▶ [EXCERPTED RECORDS]:
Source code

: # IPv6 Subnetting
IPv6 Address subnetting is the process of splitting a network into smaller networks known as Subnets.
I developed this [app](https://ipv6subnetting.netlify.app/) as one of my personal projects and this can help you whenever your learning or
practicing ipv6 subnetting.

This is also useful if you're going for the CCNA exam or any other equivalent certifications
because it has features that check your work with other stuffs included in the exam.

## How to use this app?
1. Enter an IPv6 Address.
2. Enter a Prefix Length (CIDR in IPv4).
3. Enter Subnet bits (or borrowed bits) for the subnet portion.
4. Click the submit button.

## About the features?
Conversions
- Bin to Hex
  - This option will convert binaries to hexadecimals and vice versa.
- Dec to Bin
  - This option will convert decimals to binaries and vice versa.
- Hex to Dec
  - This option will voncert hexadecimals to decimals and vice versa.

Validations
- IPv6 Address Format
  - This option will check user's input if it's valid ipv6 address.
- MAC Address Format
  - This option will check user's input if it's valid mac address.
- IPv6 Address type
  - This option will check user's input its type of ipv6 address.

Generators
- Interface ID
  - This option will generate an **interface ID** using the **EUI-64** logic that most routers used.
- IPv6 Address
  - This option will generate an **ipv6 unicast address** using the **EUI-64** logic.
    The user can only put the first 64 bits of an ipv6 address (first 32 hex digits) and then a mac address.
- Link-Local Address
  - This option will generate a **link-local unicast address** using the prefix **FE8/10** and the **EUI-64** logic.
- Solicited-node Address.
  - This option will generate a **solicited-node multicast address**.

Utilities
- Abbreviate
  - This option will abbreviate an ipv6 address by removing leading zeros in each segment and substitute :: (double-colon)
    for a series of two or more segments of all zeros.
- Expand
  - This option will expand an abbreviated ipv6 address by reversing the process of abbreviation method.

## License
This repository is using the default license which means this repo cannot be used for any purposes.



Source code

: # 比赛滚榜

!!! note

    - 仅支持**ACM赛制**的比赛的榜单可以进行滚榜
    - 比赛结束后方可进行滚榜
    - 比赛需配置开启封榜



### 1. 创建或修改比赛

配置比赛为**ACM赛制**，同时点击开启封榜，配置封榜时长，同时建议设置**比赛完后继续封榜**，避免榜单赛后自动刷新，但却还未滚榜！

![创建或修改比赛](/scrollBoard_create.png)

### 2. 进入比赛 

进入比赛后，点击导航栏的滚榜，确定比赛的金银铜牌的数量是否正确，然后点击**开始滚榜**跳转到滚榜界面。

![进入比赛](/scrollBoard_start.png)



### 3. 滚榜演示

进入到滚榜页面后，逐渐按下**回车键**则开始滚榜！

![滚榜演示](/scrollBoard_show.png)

▶ [ACTION ITEM]:
Among the entries above, copy exactly only the lines starting with the one containing "- Bin to Hex" and going through the one containing "- This option will generate a **link-local", both ends included.

▶ [TASK OUTPUT]:
- Bin to Hex
  - This option will convert binaries to hexadecimals and vice versa.
- Dec to Bin
  - This option will convert decimals to binaries and vice versa.
- Hex to Dec
  - This option will voncert hexadecimals to decimals and vice versa.

Validations
- IPv6 Address Format
  - This option will check user's input if it's valid ipv6 address.
- MAC Address Format
  - This option will check user's input if it's valid mac address.
- IPv6 Address type
  - This option will check user's input its type of ipv6 address.

Generators
- Interface ID
  - This option will generate an **interface ID** using the **EUI-64** logic that most routers used.
- IPv6 Address
  - This option will generate an **ipv6 unicast address** using the **EUI-64** logic.
    The user can only put the first 64 bits of an ipv6 address (first 32 hex digits) and then a mac address.
- Link-Local Address
  - This option will generate a **link-local unicast address** using the prefix **FE8/10** and the **EUI-64** logic.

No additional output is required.